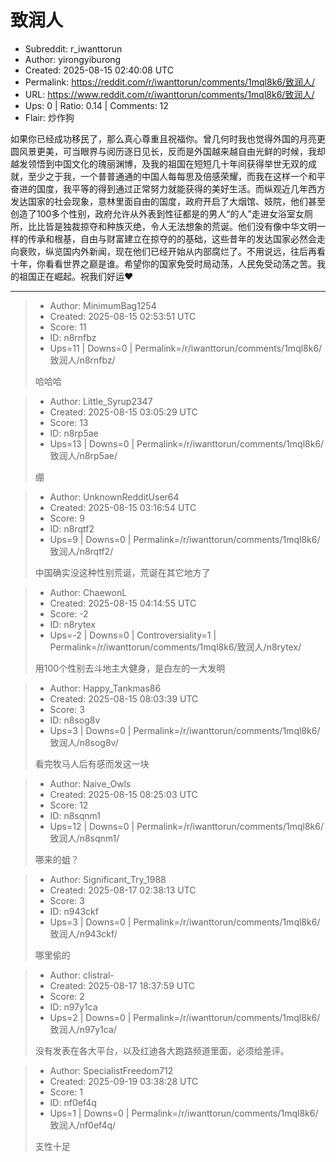 # 致润人

- Subreddit: r_iwanttorun
- Author: yirongyiburong
- Created: 2025-08-15 02:40:08 UTC
- Permalink: https://reddit.com/r/iwanttorun/comments/1mql8k6/致润人/
- URL: https://www.reddit.com/r/iwanttorun/comments/1mql8k6/致润人/
- Ups: 0 | Ratio: 0.14 | Comments: 12
- Flair: 炒作狗


如果你已经成功移民了，那么真心尊重且祝福你。曾几何时我也觉得外国的月亮更圆风景更美，可当眼界与阅历逐日见长，反而是外国越来越自由光鲜的时候，我却越发领悟到中国文化的瑰丽渊博，及我的祖国在短短几十年间获得举世无双的成就，至少之于我，一个普普通通的中国人每每思及倍感荣耀，而我在这样一个和平奋进的国度，我平等的得到通过正常努力就能获得的美好生活。而纵观近几年西方发达国家的社会现象，意林里面自由的国度，政府开启了大烟馆、妓院，他们甚至创造了100多个性别，政府允许从外表到性征都是的男人“的人”走进女浴室女厕所，比比皆是独裁掠夺和种族灭绝，令人无法想象的荒诞。他们没有像中华文明一样的传承和根基，自由与财富建立在掠夺的的基础，这些昔年的发达国家必然会走向衰败，纵览国内外新闻，现在他们已经开始从内部腐烂了。不用说远，往后再看十年，你看看世界之巅是谁。希望你的国家免受时局动荡，人民免受动荡之苦。我的祖国正在崛起。祝我们好运❤


---

> - Author: MinimumBag1254
> - Created: 2025-08-15 02:53:51 UTC
> - Score: 11
> - ID: n8rnfbz
> - Ups=11 | Downs=0 | Permalink=/r/iwanttorun/comments/1mql8k6/致润人/n8rnfbz/
>
> 哈哈哈

> - Author: Little_Syrup2347
> - Created: 2025-08-15 03:05:29 UTC
> - Score: 13
> - ID: n8rp5ae
> - Ups=13 | Downs=0 | Permalink=/r/iwanttorun/comments/1mql8k6/致润人/n8rp5ae/
>
> 绷

> - Author: UnknownRedditUser64
> - Created: 2025-08-15 03:16:54 UTC
> - Score: 9
> - ID: n8rqtf2
> - Ups=9 | Downs=0 | Permalink=/r/iwanttorun/comments/1mql8k6/致润人/n8rqtf2/
>
> 中国确实没这种性别荒诞，荒诞在其它地方了

> - Author: ChaewonL
> - Created: 2025-08-15 04:14:55 UTC
> - Score: -2
> - ID: n8rytex
> - Ups=-2 | Downs=0 | Controversiality=1 | Permalink=/r/iwanttorun/comments/1mql8k6/致润人/n8rytex/
>
> 用100个性别去斗地主大健身，是白左的一大发明

> - Author: Happy_Tankmas86
> - Created: 2025-08-15 08:03:39 UTC
> - Score: 3
> - ID: n8sog8v
> - Ups=3 | Downs=0 | Permalink=/r/iwanttorun/comments/1mql8k6/致润人/n8sog8v/
>
> 看完牧马人后有感而发这一块

> - Author: Naive_Owls
> - Created: 2025-08-15 08:25:03 UTC
> - Score: 12
> - ID: n8sqnm1
> - Ups=12 | Downs=0 | Permalink=/r/iwanttorun/comments/1mql8k6/致润人/n8sqnm1/
>
> 哪来的蛆？

> - Author: Significant_Try_1988
> - Created: 2025-08-17 02:38:13 UTC
> - Score: 3
> - ID: n943ckf
> - Ups=3 | Downs=0 | Permalink=/r/iwanttorun/comments/1mql8k6/致润人/n943ckf/
>
> 哪里偷的

> - Author: clistral-
> - Created: 2025-08-17 18:37:59 UTC
> - Score: 2
> - ID: n97y1ca
> - Ups=2 | Downs=0 | Permalink=/r/iwanttorun/comments/1mql8k6/致润人/n97y1ca/
>
> 没有发表在各大平台，以及红迪各大跑路频道里面，必须给差评。

> - Author: SpecialistFreedom712
> - Created: 2025-09-19 03:38:28 UTC
> - Score: 1
> - ID: nf0ef4q
> - Ups=1 | Downs=0 | Permalink=/r/iwanttorun/comments/1mql8k6/致润人/nf0ef4q/
>
> 支性十足
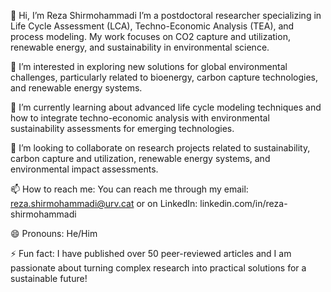 👋 Hi, I’m Reza Shirmohammadi
I’m a postdoctoral researcher specializing in Life Cycle Assessment (LCA), Techno-Economic Analysis (TEA), and process modeling. My work focuses on CO2 capture and utilization, renewable energy, and sustainability in environmental science.

👀 I’m interested in exploring new solutions for global environmental challenges, particularly related to bioenergy, carbon capture technologies, and renewable energy systems.

🌱 I’m currently learning about advanced life cycle modeling techniques and how to integrate techno-economic analysis with environmental sustainability assessments for emerging technologies.

💞️ I’m looking to collaborate on research projects related to sustainability, carbon capture and utilization, renewable energy systems, and environmental impact assessments.

📫 How to reach me:
You can reach me through my email: reza.shirmohammadi@urv.cat or on LinkedIn: linkedin.com/in/reza-shirmohammadi

😄 Pronouns: He/Him

⚡ Fun fact: I have published over 50 peer-reviewed articles and I am passionate about turning complex research into practical solutions for a sustainable future!



<!---
reza-shirmohammadi/reza-shirmohammadi is a ✨ special ✨ repository because its `README.md` (this file) appears on your GitHub profile.
You can click the Preview link to take a look at your changes.
--->
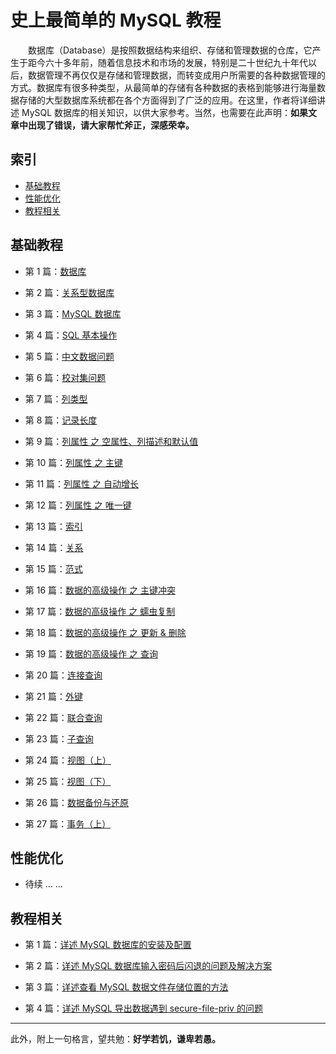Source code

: # 史上最简单的 MySQL 教程


　　数据库（Database）是按照数据结构来组织、存储和管理数据的仓库，它产生于距今六十多年前，随着信息技术和市场的发展，特别是二十世纪九十年代以后，数据管理不再仅仅是存储和管理数据，而转变成用户所需要的各种数据管理的方式。数据库有很多种类型，从最简单的存储有各种数据的表格到能够进行海量数据存储的大型数据库系统都在各个方面得到了广泛的应用。在这里，作者将详细讲述 MySQL 数据库的相关知识，以供大家参考。当然，也需要在此声明：**如果文章中出现了错误，请大家帮忙斧正，深感荣幸。**

## 索引

- [基础教程](#基础教程)
- [性能优化](#性能优化)
- [教程相关](#教程相关)


## 基础教程

- 第 1 篇：[数据库](https://github.com/guobinhit/mysql-tutorial/blob/master/articles/database.md)

- 第 2 篇：[关系型数据库](https://github.com/guobinhit/mysql-tutorial/blob/master/articles/relation-db.md)

- 第 3 篇：[MySQL 数据库](https://github.com/guobinhit/mysql-tutorial/blob/master/articles/mysql_db.md)

- 第 4 篇：[SQL 基本操作](https://github.com/guobinhit/mysql-tutorial/blob/master/articles/sql-operation.md)

- 第 5 篇：[中文数据问题](https://github.com/guobinhit/mysql-tutorial/blob/master/articles/chinese-data.md)

- 第 6 篇：[校对集问题](https://github.com/guobinhit/mysql-tutorial/blob/master/articles/collate.md)

- 第 7 篇：[列类型](https://github.com/guobinhit/mysql-tutorial/blob/master/articles/column-type.md)

- 第 8 篇：[记录长度](https://github.com/guobinhit/mysql-tutorial/blob/master/articles/record-length.md)

- 第 9 篇：[列属性 之 空属性、列描述和默认值](https://github.com/guobinhit/mysql-tutorial/blob/master/articles/column-null-comment-default.md)

- 第 10 篇：[列属性 之 主键](https://github.com/guobinhit/mysql-tutorial/blob/master/articles/primarykey.md)

- 第 11 篇：[列属性 之 自动增长](https://github.com/guobinhit/mysql-tutorial/blob/master/articles/increment.md)

- 第 12 篇：[列属性 之 唯一键](https://github.com/guobinhit/mysql-tutorial/blob/master/articles/uniquekey.md)

- 第 13 篇：[索引](https://github.com/guobinhit/mysql-tutorial/blob/master/articles/index.md)

- 第 14 篇：[关系](https://github.com/guobinhit/mysql-tutorial/blob/master/articles/relation.md)

- 第 15 篇：[范式](https://github.com/guobinhit/mysql-tutorial/blob/master/articles/paradigm.md)

- 第 16 篇：[数据的高级操作 之 主键冲突](https://github.com/guobinhit/mysql-tutorial/blob/master/articles/duplicate-primary-key.md)

- 第 17 篇：[数据的高级操作 之 蠕虫复制](https://github.com/guobinhit/mysql-tutorial/blob/master/articles/worm-copy.md)

- 第 18 篇：[数据的高级操作 之 更新 & 删除](https://github.com/guobinhit/mysql-tutorial/blob/master/articles/updata-and-delete.md)

- 第 19 篇：[数据的高级操作 之 查询](https://github.com/guobinhit/mysql-tutorial/blob/master/articles/select.md)

- 第 20 篇：[连接查询](https://github.com/guobinhit/mysql-tutorial/blob/master/articles/join-query.md)

- 第 21 篇：[外键](https://github.com/guobinhit/mysql-tutorial/blob/master/articles/foreign-key.md)

- 第 22 篇：[联合查询](https://github.com/guobinhit/mysql-tutorial/blob/master/articles/union.md)

- 第 23 篇：[子查询](https://github.com/guobinhit/mysql-tutorial/blob/master/articles/sub_query.md)

- 第 24 篇：[视图（上）](https://github.com/guobinhit/mysql-tutorial/blob/master/articles/view-one.md)

- 第 25 篇：[视图（下）](https://github.com/guobinhit/mysql-tutorial/blob/master/articles/view-two.md)

- 第 26 篇：[数据备份与还原](https://github.com/guobinhit/mysql-tutorial/blob/master/articles/backup.md)

- 第 27 篇：[事务（上）](https://github.com/guobinhit/mysql-tutorial/blob/master/articles/thing-one.md)


## 性能优化

- 待续 ... ...

## 教程相关

- 第 1 篇：[详述 MySQL 数据库的安装及配置](https://github.com/guobinhit/mysql-tutorial/blob/master/articles/install-mysql.md)

- 第 2 篇：[详述 MySQL 数据库输入密码后闪退的问题及解决方案](https://github.com/guobinhit/mysql-tutorial/blob/master/articles/resovle-method.md)

- 第 3 篇：[详述查看 MySQL 数据文件存储位置的方法](https://github.com/guobinhit/mysql-tutorial/blob/master/articles/datafile.md)

- 第 4 篇：[详述 MySQL 导出数据遇到 secure-file-priv 的问题](https://github.com/guobinhit/mysql-tutorial/blob/master/articles/secure.md)


----------
此外，附上一句格言，望共勉：**好学若饥，谦卑若愚。**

##########

■ Required work: Repeat the lines above, starting at the first and stopping after the line that holds "- ID: n8rnfbz", with the pictures left out.

■ Solution:
 # 致润人

- Subreddit: r_iwanttorun
- Author: yirongyiburong
- Created: 2025-08-15 02:40:08 UTC
- Permalink: https://reddit.com/r/iwanttorun/comments/1mql8k6/致润人/
- URL: https://www.reddit.com/r/iwanttorun/comments/1mql8k6/致润人/
- Ups: 0 | Ratio: 0.14 | Comments: 12
- Flair: 炒作狗


如果你已经成功移民了，那么真心尊重且祝福你。曾几何时我也觉得外国的月亮更圆风景更美，可当眼界与阅历逐日见长，反而是外国越来越自由光鲜的时候，我却越发领悟到中国文化的瑰丽渊博，及我的祖国在短短几十年间获得举世无双的成就，至少之于我，一个普普通通的中国人每每思及倍感荣耀，而我在这样一个和平奋进的国度，我平等的得到通过正常努力就能获得的美好生活。而纵观近几年西方发达国家的社会现象，意林里面自由的国度，政府开启了大烟馆、妓院，他们甚至创造了100多个性别，政府允许从外表到性征都是的男人“的人”走进女浴室女厕所，比比皆是独裁掠夺和种族灭绝，令人无法想象的荒诞。他们没有像中华文明一样的传承和根基，自由与财富建立在掠夺的的基础，这些昔年的发达国家必然会走向衰败，纵览国内外新闻，现在他们已经开始从内部腐烂了。不用说远，往后再看十年，你看看世界之巅是谁。希望你的国家免受时局动荡，人民免受动荡之苦。我的祖国正在崛起。祝我们好运❤


---

> - Author: MinimumBag1254
> - Created: 2025-08-15 02:53:51 UTC
> - Score: 11
> - ID: n8rnfbz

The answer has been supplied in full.